The privacy principles in the Information Privacy Act 2009 (IP Act) provide generous flexibility for disaster event managers and other Queensland public sector entities to deal with personal information in a range of circumstances as indicated below.
Key points to note include:
- privacy obligations only apply where there is personal Information (information about a living person who can be identified directly, or reasonably indirectly, from the information)1
- personal information can be used or disclosed where it is reasonably necessary to lessen or prevent a serious threat to the life, health, safety or welfare of an individual, or to public health, safety or welfare2
- aggregated or de-identified data does not raise privacy issues and could be used where the identity of individuals is not needed (e.g. “two people with diabetes, four pregnant women, two elderly people and five children are currently in the evacuation centre”)

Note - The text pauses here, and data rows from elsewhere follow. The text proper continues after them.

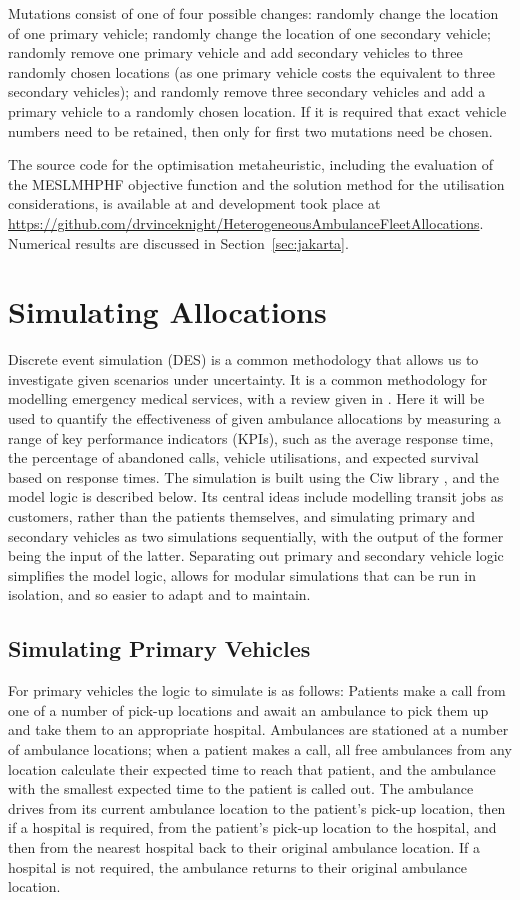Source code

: \documentclass[numbers,webpdf,imaman]{ima-authoring-template}%
\begin{document}
Mutations consist of one of four possible changes: randomly change the location
of one primary vehicle; randomly change the location of one secondary vehicle;
randomly remove one primary vehicle and add secondary vehicles to three randomly
chosen locations (as one primary vehicle costs the equivalent to three secondary
vehicles); and randomly remove three secondary vehicles and add a primary
vehicle to a randomly chosen location. If it is required that exact vehicle
numbers need to be retained, then only for first two mutations need be chosen.

The source code for the optimisation metaheuristic, including the evaluation of
the MESLMHPHF objective function and the solution method for the utilisation
considerations, is available at \citet{zenodo_opt} and development took place at
\url{https://github.com/drvinceknight/HeterogeneousAmbulanceFleetAllocations}.
Numerical results are discussed in Section~\ref{sec:jakarta}.


\section{Simulating Allocations}\label{sec:simulation}
Discrete event simulation (DES) is a common methodology that allows us to
investigate given scenarios under uncertainty. It is a common methodology for
modelling emergency medical services, with a review given in
\citet{aboueljinane13}. Here it will be used to quantify the effectiveness of
given ambulance allocations by measuring a range of key performance indicators
(KPIs), such as the average response time, the percentage of abandoned calls,
vehicle utilisations, and expected survival based on response times. The
simulation is built using the Ciw library \citep{palmer2019ciw}, and the model
logic is described below. Its central ideas include modelling transit jobs as
customers, rather than the patients themselves, and simulating primary and
secondary vehicles as two simulations sequentially, with the output of the
former being the input of the latter. Separating out primary and secondary
vehicle logic simplifies the model logic, allows for modular simulations that
can be run in isolation, and so easier to adapt and to maintain.


\subsection{Simulating Primary Vehicles}\label{sec:simulation_primary}
For primary vehicles the logic to simulate is as follows: Patients make a call
from one of a number of pick-up locations and await an ambulance to pick them
up and take them to an appropriate hospital. Ambulances are stationed at a
number of ambulance locations; when a patient makes a call, all free
ambulances from any location calculate their expected time to reach that
patient, and the ambulance with the smallest expected time to the patient is
called out. The ambulance drives from its current ambulance location to the
patient's pick-up location, then if a hospital is required, from the patient's
pick-up location to the hospital, and then from the nearest hospital back to
their original ambulance location. If a hospital is not required, the
ambulance returns to their original ambulance location.
\end{document}

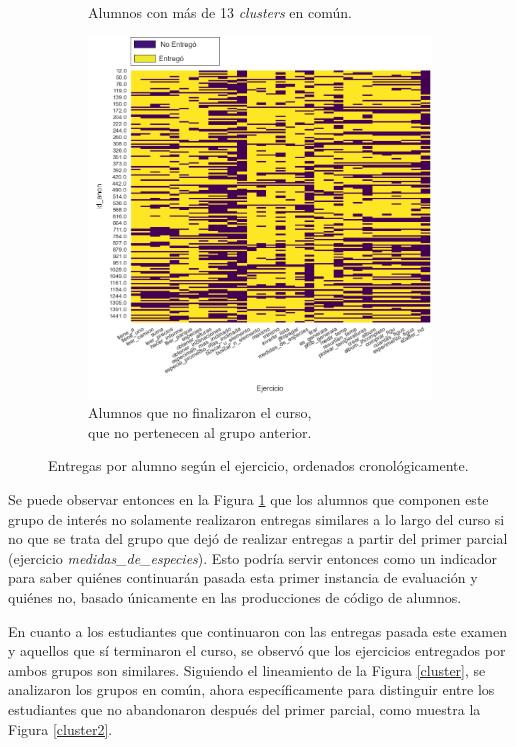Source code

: \documentclass[11pt,a4paper,twoside,openany]{tesis}
\begin{document}
\begin{figure}[H]
\begin{subfigure}[t]{0.3\textwidth}
        \caption{Alumnos con más de 13 \emph{clusters} en común.}
        \label{fig:clique}
    \end{subfigure}
    \hfill
    \begin{subfigure}[t]{0.3\textwidth}
        \centering
        \includegraphics[width=\linewidth]{imagenes/entregas - no-clique13.png}
        \caption{Alumnos que no finalizaron el curso,\\que no pertenecen al grupo anterior.}
        \label{fig:noclique}
    \end{subfigure}
    \caption{Entregas por alumno según el ejercicio, ordenados cronológicamente.}
    \label{entregas}
\end{figure}

Se puede observar entonces en la Figura  \ref{fig:clique} que los alumnos que componen este grupo de interés no solamente realizaron entregas similares a lo largo del curso si no que se trata del grupo que dejó de realizar entregas a partir del primer parcial (ejercicio \emph{medidas\_de\_especies}). Esto podría servir entonces como un indicador para saber quiénes continuarán pasada esta primer instancia de evaluación y quiénes no, basado únicamente en las producciones de código de alumnos.

En cuanto a los estudiantes que continuaron con las entregas pasada este examen y aquellos que sí terminaron el curso, se observó que los ejercicios entregados por ambos grupos son similares. Siguiendo el lineamiento de la Figura \ref {cluster}, se analizaron los grupos en común, ahora específicamente para distinguir entre los estudiantes que no abandonaron después del primer parcial, como muestra la Figura \ref {cluster2}.
\end{document}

- the IP Act applies to Queensland public sector agencies including the Department of Communities, Disability Services and Seniors, Queensland Fire and Emergency Services, Queensland Police Service (QPS), local governments, and State, district and local disaster management groups3
- Consent is a strong privacy ‘permission’ – always ask where practicable4;
- Other legislated restrictions about confidentiality may apply and will override privacy obligations5.
Information sharing scenarios
Scenario 1: The Queensland Government wants to release geo-coded information about damage to a large number of individual properties to ensure the community better understands the danger to the community in accessing the area.
Even where such information included personal information, it is likely it could be released as the agency could reasonably be satisfied it was necessary to prevent or lessen a serious threat to public safety.
Scenario 2: Managers of evacuation centres may wish to release specific information about registered occupants to recovery agencies so that their individual needs can be serviced better.
Consent should be obtained where possible, particularly if sensitive information such as health information is involved. In some cases it will be appropriate to rely on implied consent where it is impracticable to obtain consent and had consent been obtained, the individual would have consented. For example, an agency could usually assume that it could imply consent where the individual would benefit from the use of the information. However, if a person does not give or subsequently retracts their consent the agency will need to factor this into their management of the individual.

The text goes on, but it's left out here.